This adapter allows you to connect the teleprompter monitor via USB 3.0 instead of HDMI. I’ve tested it and it works great with the above monitor and my M1 Mac.


HDMI Capture Card (for ZV-E10 / ZV-1): Papeaso Video Capture Card ($19)

As long as your laptop has a USB 3.0 or USB-C port (nearly all PCs/Macs products in the last 5 years), there is no need to buy the expensive Elgato Cam Link. The USB 3.0 spec supports HDMI natively, so you really just need an adapter. This one has worked great for me and several other people I know.

Micro-HDMI Adapter (for ZV-E10 / ZV-1): Twozoh Left Angled Micro HDMI Adapter ($10)

The ZV-E10 and ZV-1 have a micro-HDMI port, so you’ll need an adapter. I like this L-shaped one so the cord doesn’t stick straight out the side of the camera. The left-angled version is the one you need based on the orientation of the ZV-1’s micro-HDMI port. If you get the ZV-E10, get the “straight” variant of this adapter.

Monitor Camera Mount (for ZV-E10 / ZV-1): Mokose Webcam Mount ($10)

Before I moved to a teleprompter setup, I had my ZV-1 sitting on top of my monitor, where a traditional webcam would go. This mount has a standard 1/4″ thread that will screw into the bottom of the ZV-1 (or the baseplate I recommend below) and allow you to mount it on top of your monitor if you’re not going with a full teleprompter setup.

Dummy Battery: DK-X1 DC Coupler USB Adapter Kit for ZV-1 ($18) or NP-FW50 Dummy Battery Coupler for ZV-E10 ($21)

You don’t want to worry about keeping batteries charged when you’re trying to run a Zoom meeting. This “fake” battery goes into the camera’s battery compartment and feeds constant power to the camera so it never runs out of juice. Just make sure you plug it into a power source that provides enough amperage (your USB hub probably does not, use a USB wall plug or powered hub like the one I recommend below).

Camera Base Plate (for ZV-1 only): Tosicam Base Plate for Sony ZV-1 ($19)

If you use the dummy battery above, you will have a cable snaking out of your ZV-1’s battery door, which means it won’t be able to close all the way. This base plate attaches to the bottom of your ZV-1, is specifically designed to create clearance for the battery door, and also gives you multiple 1/4″ screw holes to use when mounting the ZV-1. You do NOT need this if you go with the ZV-E10.

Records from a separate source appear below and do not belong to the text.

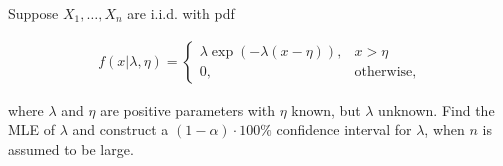 
\begin{exercise}

\phantom{}

\end{exercise}


\begin{solution}

\phantom{}

\end{solution}


\begin{exercise}

Suppose $X_1,\dots,X_n$ are i.i.d. with pdf

\begin{align*}
  f(x | \lambda, \eta) = \begin{cases}
    \lambda \exp(-\lambda (x - \eta)), & x > \eta \\
    0, & \text{otherwise},
  \end{cases}
\end{align*}

where $\lambda$ and $\eta$ are positive parameters with $\eta$ known,
but $\lambda$ unknown. Find the MLE of $\lambda$ and construct a
$(1 - \alpha)\cdot 100\%$ confidence interval for $\lambda$, when $n$
is assumed to be large.

\end{exercise}


\begin{solution}

\phantom{}

\end{solution}

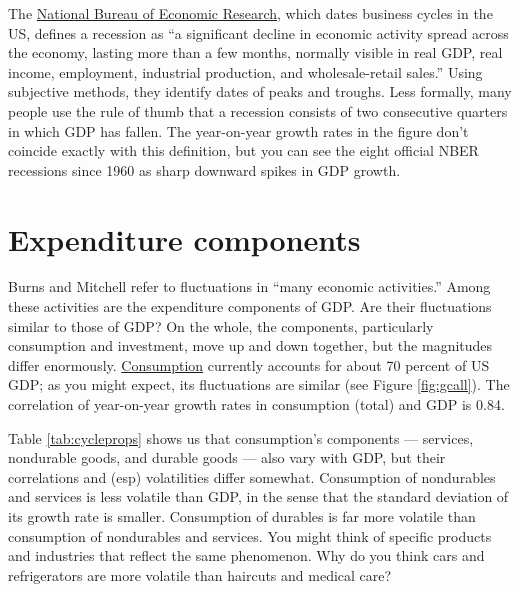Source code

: The \href{http://www.nber.org/cycles/main.html}{National Bureau of Economic Research},
which dates business cycles in the US,
defines a recession as ``a significant decline
in economic activity spread across the economy,
lasting more than a few months, normally visible in real GDP,
real income, employment, industrial production,
and wholesale-retail sales.''
Using subjective methods, they identify dates of peaks and troughs.
Less formally, many people use the rule of thumb
that a recession consists of two consecutive quarters
in which GDP has fallen.
The year-on-year growth rates in the figure don't coincide exactly
with this definition, but you can see the eight official NBER
recessions since 1960 as sharp downward spikes in GDP growth.


\section{Expenditure components}

Burns and Mitchell refer to fluctuations in
``many economic activities.''
Among these activities are the expenditure
components of GDP.
Are their fluctuations similar to those of GDP?
On the whole, the components, particularly consumption and investment,
move up and down together, but the magnitudes differ enormously.
\href{http://research.stlouisfed.org/fred2/series/PCECC96?cid=110}{Consumption}
currently accounts for about 70 percent of US GDP;
as you might expect, its fluctuations are similar (see Figure \ref{fig:gcall}).
The correlation of year-on-year growth rates in consumption (total)
and GDP is 0.84.

Table \ref{tab:cycleprops} shows us that consumption's components ---
services, nondurable goods, and durable goods --- also vary with GDP,
but their correlations and (esp) volatilities differ somewhat.
Consumption of nondurables and services
is less volatile than GDP, in the sense that
the standard deviation of its growth rate is smaller.
Consumption of durables is far more
volatile %
than consumption of nondurables and services.
You might think of specific products and industries that reflect
the same phenomenon.
Why do you think cars and refrigerators
are more volatile than haircuts and medical care?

Microphone Boom Arm: InnoGear Microphone Arm Stand – Large ($47)

This is a nice to have. I like having the microphone up off my desk and able to be pushed away when I’m not using it. Get the large/long version – you always need more reach than you think you do.

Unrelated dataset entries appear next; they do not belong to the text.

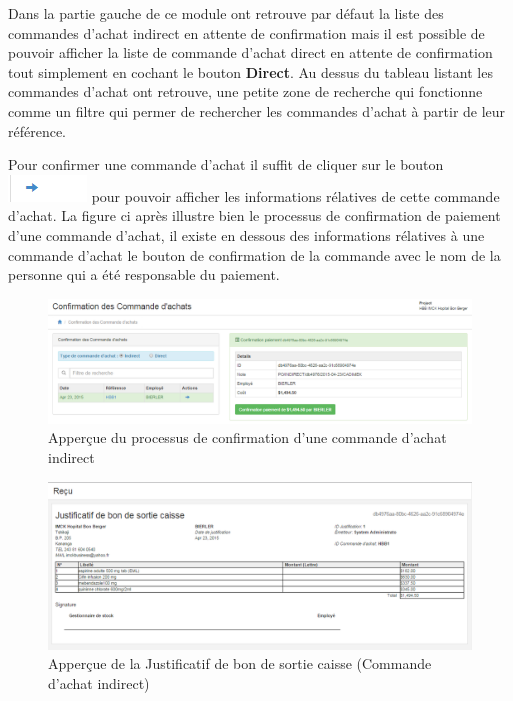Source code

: \documentclass[12pt,a4paper]{report}
\begin{document}
Dans la partie gauche de ce module ont retrouve par défaut la liste des commandes d'achat indirect en attente de confirmation mais il est possible de pouvoir afficher la liste de commande d'achat direct en attente de confirmation tout simplement en cochant le bouton \textbf{Direct}. Au dessus du tableau listant les commandes d'achat ont retrouve, une petite zone de recherche qui fonctionne comme un filtre qui permer de rechercher les commandes d'achat à partir de leur référence.

Pour confirmer une commande d'achat il suffit de cliquer sur le bouton \includegraphics[scale=0.7]{pic/BlueArrow.png} pour pouvoir afficher les informations rélatives de cette commande d'achat. La figure ci après illustre bien le processus de confirmation de paiement d'une commande d'achat, il existe en dessous des informations rélatives à une commande d'achat le bouton de confirmation  de la commande avec le nom de la personne qui a été responsable du paiement.

\begin{figure}[h]
\begin{center}
\includegraphics[width=12cm]{pic/ConfPOAchat.png}
\end{center}
\caption{Apperçue du processus de confirmation d'une commande d'achat indirect}
\label{Apperçue du processus de confirmation d'une commande d'achat indirect}
\end{figure} 

\begin{figure}[h]
\begin{center}
\includegraphics[width=12cm]{pic/JustSonCaisse.png}
\end{center}
\caption{Apperçue de la Justificatif de bon de sortie caisse (Commande d'achat indirect)}
\label{Apperçue de la Justificatif de bon de sortie caisse  (Commande d'achat indirect)}
\end{figure} 
\end{document}
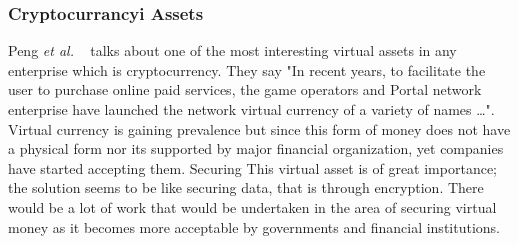 \subsubsection{Cryptocurrancyi Assets} \label{sec:crypto_cur}
Peng \textit{et al.} ~\cite{4908498} talks about one of the most interesting virtual assets in any enterprise which is cryptocurrency. They say "In recent years, to facilitate the user to purchase online paid services, the game operators and Portal network enterprise have launched the network virtual currency of a variety of names \ldots". Virtual currency is gaining prevalence but since this form of money does not have a physical form nor its supported by major financial organization, yet companies have started accepting them. Securing This virtual asset is of great importance; the solution seems to be like securing data, that is through encryption. There would be a lot of work that would be undertaken in the area of securing virtual money as it becomes more acceptable by governments and financial institutions.\\

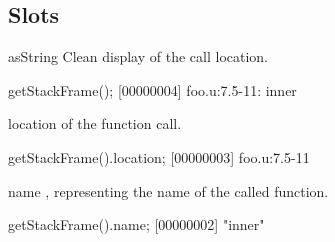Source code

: \subsection{Slots}

\begin{urbiscriptapi}
\item[asString] Clean display of the call location.
\begin{urbiscript}
getStackFrame();
[00000004] foo.u:7.5-11: inner
\end{urbiscript}


\item[location]  of the function call.
\begin{urbiscript}
getStackFrame().location;
[00000003] foo.u:7.5-11
\end{urbiscript}


\item[name] , representing the name of the called
  function.
\begin{urbiscript}
getStackFrame().name;
[00000002] "inner"
\end{urbiscript}
\end{urbiscriptapi}


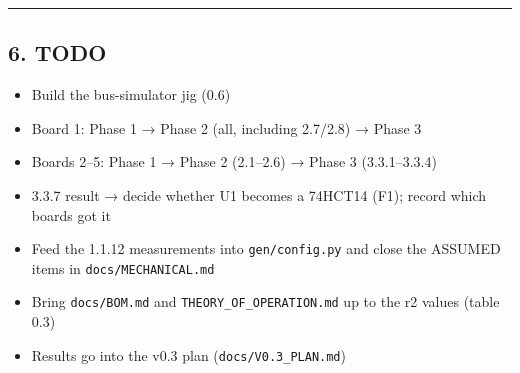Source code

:\documentclass[
  10pt,
]{article}
\providecommand{\tightlist}{%
  \setlength{\itemsep}{0pt}\setlength{\parskip}{0pt}}
\renewcommand{\arraystretch}{1.25}
\begin{document}
\begin{center}\rule{0.5\linewidth}{0.5pt}\end{center}

\renewcommand{\arraystretch}{1.25}
\hypertarget{todo}{%
\subsection{6. TODO}\label{todo}}

\begin{itemize}
\tightlist
\item[$\square$]
  Build the bus-simulator jig (0.6)
\item[$\square$]
  Board 1: Phase 1 → Phase 2 (all, including 2.7/2.8) →
  Phase 3
\item[$\square$]
  Boards 2--5: Phase 1 → Phase 2 (2.1--2.6) → Phase 3
  (3.3.1--3.3.4)
\item[$\square$]
  \textcolor[HTML]{0040A0}{3.3.7 result → decide whether U1
  becomes a 74HCT14 (F1); record which boards got it}
\item[$\square$]
  Feed the 1.1.12 measurements into \texttt{gen/config.py}
  and close the ASSUMED items in \texttt{docs/MECHANICAL.md}
\item[$\square$]
  Bring \texttt{docs/BOM.md} and
  \texttt{THEORY\_OF\_OPERATION.md} up to the r2 values
  (table 0.3)
\item[$\square$]
  Results go into the v0.3 plan
  (\texttt{docs/V0.3\_PLAN.md})
\end{itemize}
\end{document}
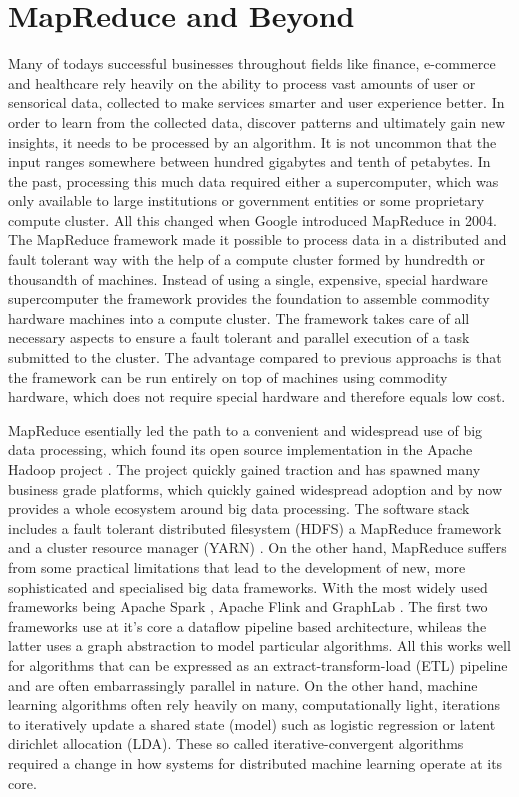 \section{MapReduce and Beyond}
Many of todays successful businesses throughout fields like finance, e-commerce and healthcare rely heavily on the ability to process vast amounts of user or sensorical data, collected to make services smarter and user experience better.
In order to learn from the collected data, discover patterns and ultimately gain new insights, it needs to be processed by an algorithm.
It is not uncommon that the input ranges somewhere between hundred gigabytes and tenth of petabytes.
In the past, processing this much data required either a supercomputer, which was only available to large institutions or government entities or some proprietary compute cluster.
All this changed when Google introduced MapReduce \cite{Dean2004} in 2004.
The MapReduce framework made it possible to process data in a distributed and fault tolerant way with the help of a compute cluster formed by hundredth or thousandth of machines.
Instead of using a single, expensive, special hardware supercomputer the framework provides the foundation to assemble commodity hardware machines into a compute cluster.
The framework takes care of all necessary aspects to ensure a fault tolerant and parallel execution of a task submitted to the cluster.
The advantage compared to previous approachs is that the framework can be run entirely on top of machines using commodity hardware, which does not require special hardware and therefore equals low cost.

MapReduce esentially led the path to a convenient and widespread use of big data processing, which found its open source implementation in the Apache Hadoop project \cite{hadoop2009hadoop}.
The project quickly gained traction and has spawned many business grade platforms, which quickly gained widespread adoption and by now provides a whole ecosystem around big data processing. The software stack includes a fault tolerant distributed filesystem (HDFS) a MapReduce framework and a cluster resource manager (YARN) \cite{KumarVavilapalli2013}.
On the other hand, MapReduce suffers from some practical limitations that lead to the development of new, more sophisticated and specialised big data frameworks. With the most widely used frameworks being Apache Spark \cite{Zaharia2010}, Apache Flink \cite{Alexandrov2014} and GraphLab \cite{Low2012}.
The first two frameworks use at it's core a dataflow pipeline based architecture, whileas the latter uses a graph abstraction to model particular algorithms.
All this works well for algorithms that can be expressed as an extract-transform-load (ETL) pipeline and are often embarrassingly parallel in nature.
On the other hand, machine learning algorithms often rely heavily on many, computationally light, iterations to iteratively update a shared state (model) such as logistic regression or latent dirichlet allocation (LDA).
These so called iterative-convergent algorithms required a change in how systems for distributed machine learning operate at its core.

Pop Filter for Mic: Anything from Amazon (~$4)

Also known as a “foam ball” or “clown nose” – this helps reduce the breathy mouth sounds (aka “plosives”) that can be captured when you’re close to your microphone (as you should be to get good audio).

Desk Mount for Lights: SmallRig Selection 19″-39″ Desk Mount ($44 for two)

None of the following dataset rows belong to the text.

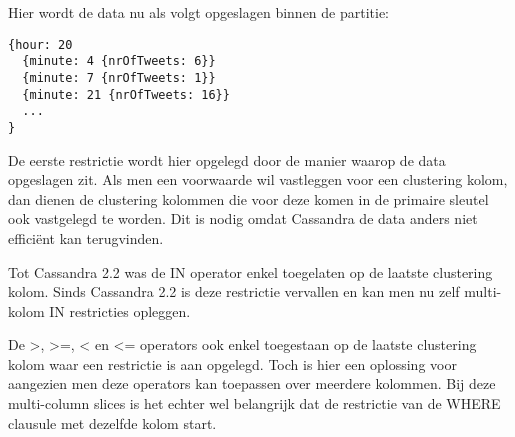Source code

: Hier wordt de data nu als volgt opgeslagen binnen de partitie: 

\begin{lstlisting}
{hour: 20 
  {minute: 4 {nrOfTweets: 6}} 
  {minute: 7 {nrOfTweets: 1}}
  {minute: 21 {nrOfTweets: 16}}
  ...
}
\end{lstlisting}

De eerste restrictie wordt hier opgelegd door de manier waarop de data opgeslagen zit.
Als men een voorwaarde wil vastleggen voor een clustering kolom, dan dienen de clustering kolommen die voor deze komen in de primaire sleutel ook vastgelegd te worden.
Dit is nodig omdat Cassandra de data anders niet efficiënt kan terugvinden.

Tot Cassandra 2.2 was de IN operator enkel toegelaten op de laatste clustering kolom.
Sinds Cassandra 2.2 is deze restrictie vervallen en kan men nu zelf multi-kolom IN restricties opleggen.

De >, >=, < en <= operators ook enkel toegestaan op de laatste clustering kolom waar een restrictie is aan opgelegd.
Toch is hier een oplossing voor aangezien men deze operators kan toepassen over meerdere kolommen.
Bij deze multi-column slices is het echter wel belangrijk dat de restrictie van de WHERE clausule met dezelfde kolom start.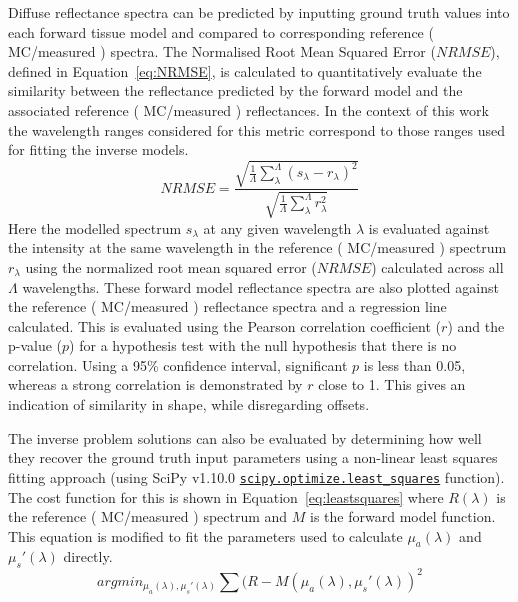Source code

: Diffuse reflectance spectra can be predicted by inputting ground truth values into each forward tissue model and compared to corresponding reference (%
MC/measured%
) spectra. The Normalised Root Mean Squared Error ($NRMSE$), defined in Equation~\eqref{eq:NRMSE}, is calculated to quantitatively evaluate the similarity between the reflectance predicted by the forward model and the associated reference (
MC/measured%
) reflectances. In the context of this work the wavelength ranges considered for this metric correspond to those ranges used for fitting the inverse models.
\begin{equation}
    NRMSE = \frac{\sqrt{\frac{1}{\Lambda}\sum_{\lambda}^{\Lambda}\left(s_{\lambda} - r_{\lambda}\right)^2}}{\sqrt{\frac{1}{\Lambda}\sum_{\lambda}^{\Lambda} r^2_{\lambda}}}
    \label{eq:NRMSE}
\end{equation}
Here the modelled spectrum $s_{\lambda}$ at any given wavelength $\lambda$ is evaluated against the intensity at the same wavelength in the reference (
MC/measured
) spectrum $r_{\lambda}$ using the normalized root mean squared error ($NRMSE$) calculated across all $\Lambda$ wavelengths. These forward model reflectance spectra are also plotted against the reference (
MC/measured
) reflectance spectra and a regression line calculated. This is evaluated using the Pearson correlation coefficient ($r$) and the p-value ($p$) for a hypothesis test with the null hypothesis that there is no correlation. Using a 95\% confidence interval, significant $p$ is less than 0.05, whereas a strong correlation is demonstrated by $r$ close to 1.  This gives an indication of similarity in shape, while disregarding offsets.

The inverse problem solutions can also be evaluated by determining how well they recover the ground truth input parameters using a non-linear least squares fitting approach (using SciPy v1.10.0 \href{https://docs.scipy.org/doc/scipy/reference/generated/scipy.optimize.least_squares.html}{\texttt{scipy.optimize.least\_squares}} function). The cost function for this is shown in Equation~\eqref{eq:leastsquares} where $R(\lambda)$ is the reference (
MC/measured
) spectrum and $M$ is the forward model function. This equation is modified to fit the parameters used to calculate $\mu_a(\lambda)$ and $\mu_s'(\lambda)$ directly.
\begin{equation}
    argmin_{\mu_{a}(\lambda), \mu_{s}'(\lambda)} \sum (R - M(\mu_{a}(\lambda), \mu_s'(\lambda))^2
    \label{eq:leastsquares}
\end{equation}

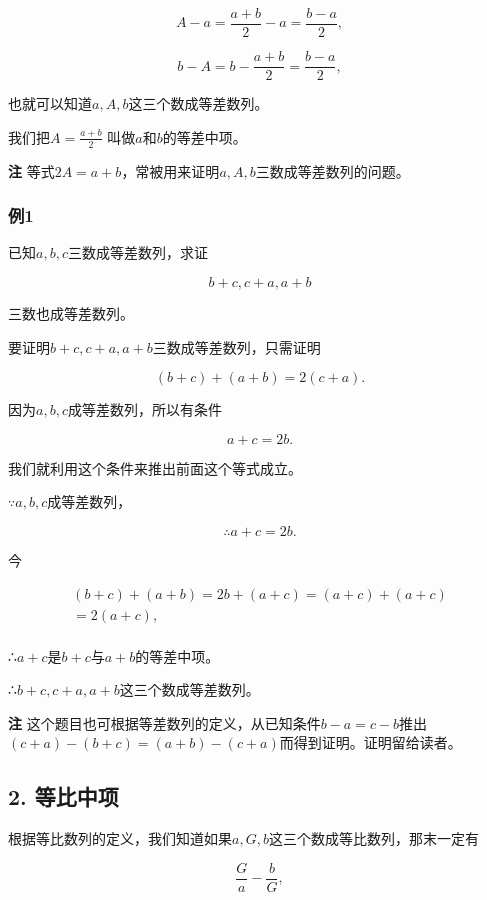 \[
A - a = \frac{a + b}{2} - a = \frac{b - a}{2},
\]

\[
b - A = b - \frac{a + b}{2} = \frac{b - a}{2},
\]

也就可以知道\(a, A, b\)这三个数成等差数列。

我们把\(A = \frac{a + b}{2}\) 叫做\(a\)和\(b\)的等差中项。

\textbf{注}
等式\(2A = a + b\)，常被用来证明\(a, A, b\)三数成等差数列的问题。

\subsubsection{例1}

已知\(a, b, c\)三数成等差数列，求证

\[
b + c, c + a, a + b
\]

三数也成等差数列。

 要证明\(b + c, c + a, a + b\)三数成等差数列，只需证明

\[
(b + c) + (a + b) = 2 (c + a).
\]

因为\(a, b, c\)成等差数列，所以有条件

\[
a + c = 2 b.
\]

我们就利用这个条件来推出前面这个等式成立。

 \(\because a, b, c\)成等差数列，

\[
\therefore a + c = 2 b.
\]

今

\[
\begin{array}{l} (b + c) + (a + b) = 2 b + (a + c) = (a + c) + (a + c) \\ = 2 (a + c), \\ \end{array}
\]

∴\(a+c\)是\(b+c\)与\(a+b\)的等差中项。

∴\(b+c, c+a, a+b\)这三个数成等差数列。

\textbf{注}
这个题目也可根据等差数列的定义，从已知条件\(b - a = c - b\)推出\((c + a) - (b + c) = (a + b) - (c + a)\)而得到证明。证明留给读者。

\subsection{2. 等比中项}

根据等比数列的定义，我们知道如果\(a, G, b\)这三个数成等比数列，那末一定有

\[
\frac{G}{a} - \frac{b}{G},
\]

I didn’t like the large base that the Key Light Air came with, so I bought these stands that clamp to the edge of my desk and give me some desktop space back. They have standard sized screw mounts that are compatible with almost any light, and also with the teleprompter I mentioned above. Very versatile.

Powered USB 3.0 Hub: Anker 10 Port 60W USB 3.0 Hub ($39 with coupon)

If you’ve followed my recommendations above, you’re going to need lots of USB 3.0 ports. You absolutely need a powered hub (that plugs into your computer but ALSO a wall outlet). Anker is a quality brand, which is important because it’s going to be powering your camera (via dummy battery) and your Key Light, while also handling 4k HDMI video from your camera and high quality audio from your microphone. All that can be plugged into this hub, giving you just one cable to plug into your computer.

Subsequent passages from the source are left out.